_WORK INSTRUCTION:_ Give back the full listing, character for character, with no pictures.

_DATASET RECORDS:_
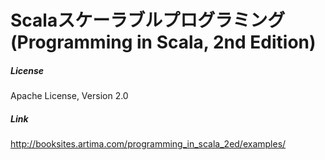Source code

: # Scalaスケーラブルプログラミング (Programming in Scala, 2nd Edition)

##### License

Apache License, Version 2.0

##### Link

http://booksites.artima.com/programming_in_scala_2ed/examples/
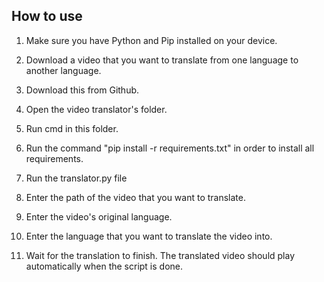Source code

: How to use
----------

1. Make sure you have Python and Pip installed on your device.


2. Download a video that you want to translate from one language to another language.

3. Download this from Github.

4. Open the video translator's folder.

5. Run cmd in this folder.

6. Run the command "pip install -r requirements.txt" in order to install all requirements.

7. Run the translator.py file

8. Enter the path of the video that you want to translate.

9. Enter the video's original language.

10. Enter the language that you want to translate the video into.

11. Wait for the translation to finish. The translated video should play automatically when the script is done.
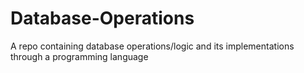 # Database-Operations
A repo containing database operations/logic and its implementations through a programming language

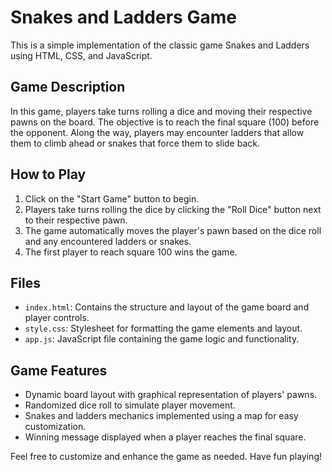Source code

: # Snakes and Ladders Game

This is a simple implementation of the classic game Snakes and Ladders using HTML, CSS, and JavaScript.

## Game Description
In this game, players take turns rolling a dice and moving their respective pawns on the board. The objective is to reach the final square (100) before the opponent. Along the way, players may encounter ladders that allow them to climb ahead or snakes that force them to slide back.

## How to Play
1. Click on the "Start Game" button to begin.
2. Players take turns rolling the dice by clicking the "Roll Dice" button next to their respective pawn.
3. The game automatically moves the player's pawn based on the dice roll and any encountered ladders or snakes.
4. The first player to reach square 100 wins the game.

## Files
- `index.html`: Contains the structure and layout of the game board and player controls.
- `style.css`: Stylesheet for formatting the game elements and layout.
- `app.js`: JavaScript file containing the game logic and functionality.

## Game Features
- Dynamic board layout with graphical representation of players' pawns.
- Randomized dice roll to simulate player movement.
- Snakes and ladders mechanics implemented using a map for easy customization.
- Winning message displayed when a player reaches the final square.

Feel free to customize and enhance the game as needed. Have fun playing!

_EXPECTED ANSWER:_
Source code

: # Scalaスケーラブルプログラミング (Programming in Scala, 2nd Edition)

##### License

Apache License, Version 2.0

##### Link

http://booksites.artima.com/programming_in_scala_2ed/examples/
Source code

: How to use
----------

1. Make sure you have Python and Pip installed on your device.


2. Download a video that you want to translate from one language to another language.

3. Download this from Github.

4. Open the video translator's folder.

5. Run cmd in this folder.

6. Run the command "pip install -r requirements.txt" in order to install all requirements.

7. Run the translator.py file

8. Enter the path of the video that you want to translate.

9. Enter the video's original language.

10. Enter the language that you want to translate the video into.

11. Wait for the translation to finish. The translated video should play automatically when the script is done.
 # Database-Operations
A repo containing database operations/logic and its implementations through a programming language

Source code

: # Snakes and Ladders Game

This is a simple implementation of the classic game Snakes and Ladders using HTML, CSS, and JavaScript.

## Game Description
In this game, players take turns rolling a dice and moving their respective pawns on the board. The objective is to reach the final square (100) before the opponent. Along the way, players may encounter ladders that allow them to climb ahead or snakes that force them to slide back.

## How to Play
1. Click on the "Start Game" button to begin.
2. Players take turns rolling the dice by clicking the "Roll Dice" button next to their respective pawn.
3. The game automatically moves the player's pawn based on the dice roll and any encountered ladders or snakes.
4. The first player to reach square 100 wins the game.

## Files
- `index.html`: Contains the structure and layout of the game board and player controls.
- `style.css`: Stylesheet for formatting the game elements and layout.
- `app.js`: JavaScript file containing the game logic and functionality.

## Game Features
- Dynamic board layout with graphical representation of players' pawns.
- Randomized dice roll to simulate player movement.
- Snakes and ladders mechanics implemented using a map for easy customization.
- Winning message displayed when a player reaches the final square.

Feel free to customize and enhance the game as needed. Have fun playing!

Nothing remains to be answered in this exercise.